A Different Mirror Metaphors and Similes

A Different Mirror Metaphors and Similes

The Title? Metaphor

In case anyone was wondering, the first engagement with metaphor that for the reader of A Different Mirror is, well, a different mirror. History is a mirror that does not reflect the complete image. Within that reflection are people and stories which aren’t seen, but are nevertheless there.

“To become visible is to see ourselves and each other in a different mirror of history.”

Make Your People Go

No U.S. President was more ferociously malevolent in drafting and implementing policies toward the Native American tribes living in America than Andrew Jackson. Both openly and secretly, actively and through processes of omission, Jackson was always working toward his ultimate ambition on the subject: an Indian-free America. In fact, forcibly moving thousands to the other side of the Mississippi River was, in Jackson’s view, not just legally acceptable, but based upon a morally righteous foundation steeped in Biblical metaphor:

“I feel conscious of having done my duty to my red children”

Immigration Logic

Sudden massive influxes of immigration from one specific country or region has a logic that is entirely divorced from any racist xenophobia that seeks to attach nefarious purposes of subversion. The arrival of hundreds of thousands Japanese into America in the latter half of the 19th century stemmed not from any indecipherable agenda, but a simple mathematical equation combined with a metaphorical image: to protect themselves from western imperialism like that suffered by China, Japan raised taxes to build a mighty army. The burden of taxation proved far too great resist, especially when they began hearing about how easy it was to exponentially increase one’s income by going to the rapidly developing United States.

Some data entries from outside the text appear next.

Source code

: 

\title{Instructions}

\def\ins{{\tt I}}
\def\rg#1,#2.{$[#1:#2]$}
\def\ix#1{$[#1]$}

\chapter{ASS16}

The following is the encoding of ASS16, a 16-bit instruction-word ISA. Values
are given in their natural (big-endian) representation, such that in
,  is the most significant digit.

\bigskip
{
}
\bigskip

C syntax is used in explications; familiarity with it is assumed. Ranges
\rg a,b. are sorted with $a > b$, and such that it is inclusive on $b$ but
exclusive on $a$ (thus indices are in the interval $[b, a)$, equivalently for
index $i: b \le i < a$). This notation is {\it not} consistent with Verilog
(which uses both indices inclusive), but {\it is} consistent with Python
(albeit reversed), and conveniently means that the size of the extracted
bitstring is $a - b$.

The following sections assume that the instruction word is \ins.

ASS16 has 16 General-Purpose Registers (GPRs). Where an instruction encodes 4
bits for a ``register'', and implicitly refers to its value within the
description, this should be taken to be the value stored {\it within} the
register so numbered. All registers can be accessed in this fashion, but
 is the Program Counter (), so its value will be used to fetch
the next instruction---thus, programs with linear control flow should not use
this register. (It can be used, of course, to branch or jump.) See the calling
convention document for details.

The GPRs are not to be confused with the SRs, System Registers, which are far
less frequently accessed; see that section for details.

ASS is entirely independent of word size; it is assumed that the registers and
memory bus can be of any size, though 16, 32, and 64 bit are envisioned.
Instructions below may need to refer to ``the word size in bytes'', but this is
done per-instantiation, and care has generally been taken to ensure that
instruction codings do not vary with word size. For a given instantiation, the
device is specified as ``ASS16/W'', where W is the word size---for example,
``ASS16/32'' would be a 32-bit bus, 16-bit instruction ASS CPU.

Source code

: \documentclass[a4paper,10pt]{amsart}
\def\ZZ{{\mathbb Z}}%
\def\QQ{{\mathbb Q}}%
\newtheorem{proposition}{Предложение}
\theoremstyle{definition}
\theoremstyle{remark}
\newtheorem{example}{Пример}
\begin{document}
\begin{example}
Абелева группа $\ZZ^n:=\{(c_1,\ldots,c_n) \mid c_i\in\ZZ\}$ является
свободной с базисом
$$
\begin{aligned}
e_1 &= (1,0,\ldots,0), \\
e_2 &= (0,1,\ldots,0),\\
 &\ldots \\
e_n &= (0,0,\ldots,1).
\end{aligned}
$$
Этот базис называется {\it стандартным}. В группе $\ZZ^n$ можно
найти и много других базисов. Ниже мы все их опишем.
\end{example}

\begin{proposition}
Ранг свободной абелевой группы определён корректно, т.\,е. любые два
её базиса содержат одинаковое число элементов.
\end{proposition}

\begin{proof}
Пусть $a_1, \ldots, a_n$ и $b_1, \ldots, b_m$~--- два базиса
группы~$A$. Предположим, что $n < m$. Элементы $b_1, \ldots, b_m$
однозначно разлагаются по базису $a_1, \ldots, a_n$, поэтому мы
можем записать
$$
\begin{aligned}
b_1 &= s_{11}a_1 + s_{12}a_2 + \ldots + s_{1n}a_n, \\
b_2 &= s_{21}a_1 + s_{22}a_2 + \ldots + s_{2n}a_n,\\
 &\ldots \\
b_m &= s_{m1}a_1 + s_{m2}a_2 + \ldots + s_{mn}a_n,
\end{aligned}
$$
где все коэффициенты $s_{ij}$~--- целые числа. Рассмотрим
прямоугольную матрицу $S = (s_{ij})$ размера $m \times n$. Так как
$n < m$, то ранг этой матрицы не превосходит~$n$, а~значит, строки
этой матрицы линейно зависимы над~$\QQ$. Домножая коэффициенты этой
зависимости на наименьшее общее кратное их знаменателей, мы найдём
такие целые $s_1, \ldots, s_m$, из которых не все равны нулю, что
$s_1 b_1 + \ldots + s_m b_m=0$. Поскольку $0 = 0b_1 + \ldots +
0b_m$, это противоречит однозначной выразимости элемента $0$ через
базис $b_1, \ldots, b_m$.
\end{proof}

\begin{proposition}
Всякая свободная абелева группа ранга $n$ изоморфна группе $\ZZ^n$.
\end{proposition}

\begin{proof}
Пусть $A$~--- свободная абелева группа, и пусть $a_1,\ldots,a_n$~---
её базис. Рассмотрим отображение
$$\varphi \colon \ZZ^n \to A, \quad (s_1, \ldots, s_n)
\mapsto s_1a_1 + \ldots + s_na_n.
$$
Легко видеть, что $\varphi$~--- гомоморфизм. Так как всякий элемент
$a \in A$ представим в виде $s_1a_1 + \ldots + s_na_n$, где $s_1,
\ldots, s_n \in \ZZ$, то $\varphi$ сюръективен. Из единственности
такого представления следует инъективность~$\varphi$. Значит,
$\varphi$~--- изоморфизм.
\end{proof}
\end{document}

“In America, money grew on trees.”

The WASP Homeland

Generally speaking, the term “manifest destiny” is used to refer specifically to a doctrine of expansionism that said because America was a connected continent (or sub-continent) it had the right all land which stretched out uninterrupted. The author argues that there is something even more sinister than that at work; a racist component fed by religion. Westward expansion was less a land grab for political purposes than territorial warfare designed to preserve racial purity or:

“Franklin’s America of `the lovely white.’”

Herman Melville

Not quite the last word—but only a few paragraphs shy—is handed over to Herman Melville as the location for a definition of the America which should be seen quite clearly in that different mirror:

“You cannot spill a drop of American blood without spilling the blood of the whole world.”